Dataset entries
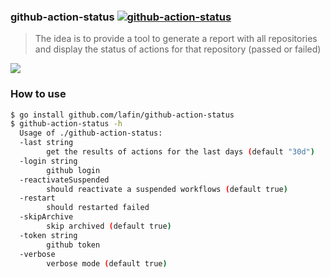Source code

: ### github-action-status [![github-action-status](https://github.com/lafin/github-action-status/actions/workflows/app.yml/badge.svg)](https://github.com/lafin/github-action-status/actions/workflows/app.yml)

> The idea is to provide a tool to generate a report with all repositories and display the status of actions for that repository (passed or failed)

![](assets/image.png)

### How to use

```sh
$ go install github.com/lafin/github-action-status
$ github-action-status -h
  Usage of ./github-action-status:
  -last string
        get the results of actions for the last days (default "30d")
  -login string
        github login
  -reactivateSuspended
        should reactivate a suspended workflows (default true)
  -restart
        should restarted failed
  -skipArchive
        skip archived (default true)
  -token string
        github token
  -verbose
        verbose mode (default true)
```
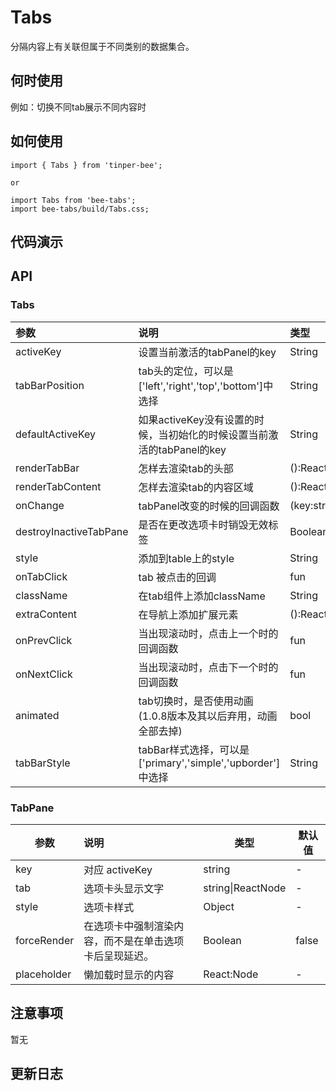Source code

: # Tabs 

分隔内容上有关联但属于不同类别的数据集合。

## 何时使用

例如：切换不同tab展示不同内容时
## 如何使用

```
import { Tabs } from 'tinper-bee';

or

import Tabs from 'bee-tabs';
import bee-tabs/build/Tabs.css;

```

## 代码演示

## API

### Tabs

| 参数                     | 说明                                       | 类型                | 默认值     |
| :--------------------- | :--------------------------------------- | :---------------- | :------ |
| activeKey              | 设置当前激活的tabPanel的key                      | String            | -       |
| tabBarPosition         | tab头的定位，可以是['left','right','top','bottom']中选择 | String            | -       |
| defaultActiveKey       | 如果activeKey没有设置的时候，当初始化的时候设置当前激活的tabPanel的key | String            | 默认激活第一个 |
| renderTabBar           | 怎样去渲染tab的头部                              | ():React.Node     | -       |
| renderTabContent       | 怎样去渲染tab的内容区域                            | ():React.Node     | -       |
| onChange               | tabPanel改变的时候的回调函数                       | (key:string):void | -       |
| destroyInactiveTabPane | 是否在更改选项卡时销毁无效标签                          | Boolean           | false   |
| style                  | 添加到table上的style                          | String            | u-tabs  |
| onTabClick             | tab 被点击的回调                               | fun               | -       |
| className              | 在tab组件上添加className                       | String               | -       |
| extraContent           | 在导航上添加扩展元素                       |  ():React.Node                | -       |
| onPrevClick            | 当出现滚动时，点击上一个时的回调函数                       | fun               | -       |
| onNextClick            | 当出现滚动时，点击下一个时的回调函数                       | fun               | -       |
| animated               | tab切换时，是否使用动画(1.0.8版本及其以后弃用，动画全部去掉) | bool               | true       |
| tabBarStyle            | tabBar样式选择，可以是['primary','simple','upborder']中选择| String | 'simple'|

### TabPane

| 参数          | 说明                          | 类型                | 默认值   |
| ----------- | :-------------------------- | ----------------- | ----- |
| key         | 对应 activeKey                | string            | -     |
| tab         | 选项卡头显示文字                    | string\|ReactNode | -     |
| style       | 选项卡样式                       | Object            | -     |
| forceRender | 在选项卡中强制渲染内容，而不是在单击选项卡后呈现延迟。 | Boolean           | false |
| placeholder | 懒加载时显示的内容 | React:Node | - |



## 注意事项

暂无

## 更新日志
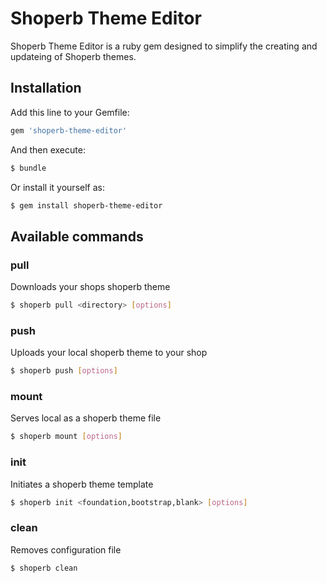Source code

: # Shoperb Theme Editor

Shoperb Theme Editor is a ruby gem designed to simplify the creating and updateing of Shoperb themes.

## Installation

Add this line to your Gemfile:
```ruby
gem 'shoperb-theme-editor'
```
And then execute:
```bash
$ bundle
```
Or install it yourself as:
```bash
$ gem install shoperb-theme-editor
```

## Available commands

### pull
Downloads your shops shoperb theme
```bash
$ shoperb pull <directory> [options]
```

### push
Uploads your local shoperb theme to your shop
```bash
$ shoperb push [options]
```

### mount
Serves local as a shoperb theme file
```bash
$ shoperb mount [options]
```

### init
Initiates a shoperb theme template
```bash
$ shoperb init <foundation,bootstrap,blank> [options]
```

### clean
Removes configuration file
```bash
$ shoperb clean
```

---

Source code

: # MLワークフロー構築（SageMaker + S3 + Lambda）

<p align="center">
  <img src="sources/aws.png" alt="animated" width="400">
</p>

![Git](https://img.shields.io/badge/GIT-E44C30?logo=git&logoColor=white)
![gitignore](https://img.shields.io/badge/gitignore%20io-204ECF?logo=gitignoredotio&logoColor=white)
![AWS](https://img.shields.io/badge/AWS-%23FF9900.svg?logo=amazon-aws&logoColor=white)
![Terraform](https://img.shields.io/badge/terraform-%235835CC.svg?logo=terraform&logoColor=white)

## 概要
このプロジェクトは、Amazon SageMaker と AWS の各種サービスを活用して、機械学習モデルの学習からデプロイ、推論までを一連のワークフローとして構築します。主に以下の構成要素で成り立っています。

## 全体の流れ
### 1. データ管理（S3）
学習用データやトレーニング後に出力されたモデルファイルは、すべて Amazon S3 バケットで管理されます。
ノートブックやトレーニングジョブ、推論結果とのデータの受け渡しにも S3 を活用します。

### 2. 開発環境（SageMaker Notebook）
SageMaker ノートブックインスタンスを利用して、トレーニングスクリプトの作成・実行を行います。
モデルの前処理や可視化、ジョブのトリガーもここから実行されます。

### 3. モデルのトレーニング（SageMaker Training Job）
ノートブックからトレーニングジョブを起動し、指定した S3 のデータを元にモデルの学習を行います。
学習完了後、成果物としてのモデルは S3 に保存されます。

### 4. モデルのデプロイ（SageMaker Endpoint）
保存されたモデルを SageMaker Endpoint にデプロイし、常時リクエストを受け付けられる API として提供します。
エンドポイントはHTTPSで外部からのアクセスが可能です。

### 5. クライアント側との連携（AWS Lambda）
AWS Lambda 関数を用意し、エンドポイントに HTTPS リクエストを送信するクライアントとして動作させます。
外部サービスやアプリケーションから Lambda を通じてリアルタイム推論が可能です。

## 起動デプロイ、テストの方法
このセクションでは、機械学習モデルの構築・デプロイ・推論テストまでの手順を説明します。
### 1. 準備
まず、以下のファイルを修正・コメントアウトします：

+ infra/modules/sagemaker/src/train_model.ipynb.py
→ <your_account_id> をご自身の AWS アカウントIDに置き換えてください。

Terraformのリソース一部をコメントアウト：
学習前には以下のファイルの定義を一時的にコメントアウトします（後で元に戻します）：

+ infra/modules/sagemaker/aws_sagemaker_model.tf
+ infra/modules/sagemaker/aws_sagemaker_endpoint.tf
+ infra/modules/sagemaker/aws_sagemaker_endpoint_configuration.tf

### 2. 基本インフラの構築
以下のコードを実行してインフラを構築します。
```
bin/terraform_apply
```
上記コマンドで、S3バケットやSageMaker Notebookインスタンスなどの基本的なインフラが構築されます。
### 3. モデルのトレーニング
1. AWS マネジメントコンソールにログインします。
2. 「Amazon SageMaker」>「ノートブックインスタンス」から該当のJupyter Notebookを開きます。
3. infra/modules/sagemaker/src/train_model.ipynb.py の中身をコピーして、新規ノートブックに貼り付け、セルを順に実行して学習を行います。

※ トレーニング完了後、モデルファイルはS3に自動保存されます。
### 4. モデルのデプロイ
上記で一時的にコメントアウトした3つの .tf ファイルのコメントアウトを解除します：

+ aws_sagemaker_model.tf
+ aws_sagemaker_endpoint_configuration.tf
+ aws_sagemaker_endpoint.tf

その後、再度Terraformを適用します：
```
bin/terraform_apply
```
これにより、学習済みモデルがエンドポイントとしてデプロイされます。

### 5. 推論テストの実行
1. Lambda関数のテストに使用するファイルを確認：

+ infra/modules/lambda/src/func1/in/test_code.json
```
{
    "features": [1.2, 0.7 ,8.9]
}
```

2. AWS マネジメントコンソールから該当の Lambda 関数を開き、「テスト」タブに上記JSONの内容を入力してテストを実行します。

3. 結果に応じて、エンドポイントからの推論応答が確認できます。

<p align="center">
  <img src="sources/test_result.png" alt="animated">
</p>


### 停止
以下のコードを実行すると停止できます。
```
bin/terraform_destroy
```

--

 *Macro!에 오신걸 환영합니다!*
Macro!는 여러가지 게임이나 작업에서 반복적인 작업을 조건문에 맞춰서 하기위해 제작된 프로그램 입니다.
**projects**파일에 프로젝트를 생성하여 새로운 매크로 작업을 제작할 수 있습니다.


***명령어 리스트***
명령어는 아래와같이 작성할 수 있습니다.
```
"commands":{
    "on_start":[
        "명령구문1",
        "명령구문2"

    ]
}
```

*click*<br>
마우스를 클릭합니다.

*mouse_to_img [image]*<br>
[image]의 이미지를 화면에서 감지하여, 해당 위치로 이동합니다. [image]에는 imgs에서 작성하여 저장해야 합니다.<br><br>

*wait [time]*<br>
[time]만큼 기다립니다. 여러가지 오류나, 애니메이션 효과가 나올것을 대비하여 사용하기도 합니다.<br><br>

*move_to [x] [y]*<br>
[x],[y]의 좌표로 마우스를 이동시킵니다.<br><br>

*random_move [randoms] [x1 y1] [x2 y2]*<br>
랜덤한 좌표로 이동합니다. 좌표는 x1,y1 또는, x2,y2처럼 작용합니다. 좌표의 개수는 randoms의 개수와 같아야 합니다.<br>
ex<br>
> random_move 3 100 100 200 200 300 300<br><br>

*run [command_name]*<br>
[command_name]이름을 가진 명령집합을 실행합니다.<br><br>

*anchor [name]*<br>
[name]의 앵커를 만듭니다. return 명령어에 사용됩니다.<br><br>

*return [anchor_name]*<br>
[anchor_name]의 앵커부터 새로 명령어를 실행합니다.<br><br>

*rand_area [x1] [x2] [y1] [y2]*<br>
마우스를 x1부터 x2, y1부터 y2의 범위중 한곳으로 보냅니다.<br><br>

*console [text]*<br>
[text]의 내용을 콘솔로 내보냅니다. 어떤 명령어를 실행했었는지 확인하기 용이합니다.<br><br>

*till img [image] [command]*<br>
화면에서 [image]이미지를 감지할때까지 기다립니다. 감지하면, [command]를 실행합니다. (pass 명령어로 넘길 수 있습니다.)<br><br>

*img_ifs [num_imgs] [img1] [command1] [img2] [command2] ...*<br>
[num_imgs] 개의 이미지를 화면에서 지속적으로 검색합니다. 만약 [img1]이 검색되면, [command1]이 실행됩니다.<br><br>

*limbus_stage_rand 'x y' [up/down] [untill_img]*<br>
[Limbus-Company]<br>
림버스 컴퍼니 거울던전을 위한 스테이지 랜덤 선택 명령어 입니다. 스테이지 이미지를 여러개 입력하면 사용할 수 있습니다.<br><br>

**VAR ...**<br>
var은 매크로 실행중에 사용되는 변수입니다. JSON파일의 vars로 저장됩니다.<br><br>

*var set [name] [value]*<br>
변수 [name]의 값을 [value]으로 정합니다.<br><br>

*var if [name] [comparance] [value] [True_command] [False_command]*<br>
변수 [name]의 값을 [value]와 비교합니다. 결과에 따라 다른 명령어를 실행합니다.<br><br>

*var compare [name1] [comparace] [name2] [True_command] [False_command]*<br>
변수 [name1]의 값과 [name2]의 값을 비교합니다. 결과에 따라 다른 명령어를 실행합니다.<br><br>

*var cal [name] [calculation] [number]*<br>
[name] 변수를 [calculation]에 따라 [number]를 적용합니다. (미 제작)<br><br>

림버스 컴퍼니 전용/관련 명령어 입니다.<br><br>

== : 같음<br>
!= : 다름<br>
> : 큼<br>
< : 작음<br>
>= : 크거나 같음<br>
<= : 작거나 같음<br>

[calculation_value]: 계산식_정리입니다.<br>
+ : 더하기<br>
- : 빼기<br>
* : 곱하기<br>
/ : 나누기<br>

--- REQUIREMENT ---
From the entries above, write out only the lines starting at the line that holds "[image]의 이미지를 화면에서" and ending at the line that holds "[x],[y]의 좌표로 마우스를 이동시킵니다.<br><br>", keeping both and matching them exactly.

--- TASK SOLUTION ---
[image]의 이미지를 화면에서 감지하여, 해당 위치로 이동합니다. [image]에는 imgs에서 작성하여 저장해야 합니다.<br><br>

*wait [time]*<br>
[time]만큼 기다립니다. 여러가지 오류나, 애니메이션 효과가 나올것을 대비하여 사용하기도 합니다.<br><br>

*move_to [x] [y]*<br>
[x],[y]의 좌표로 마우스를 이동시킵니다.<br><br>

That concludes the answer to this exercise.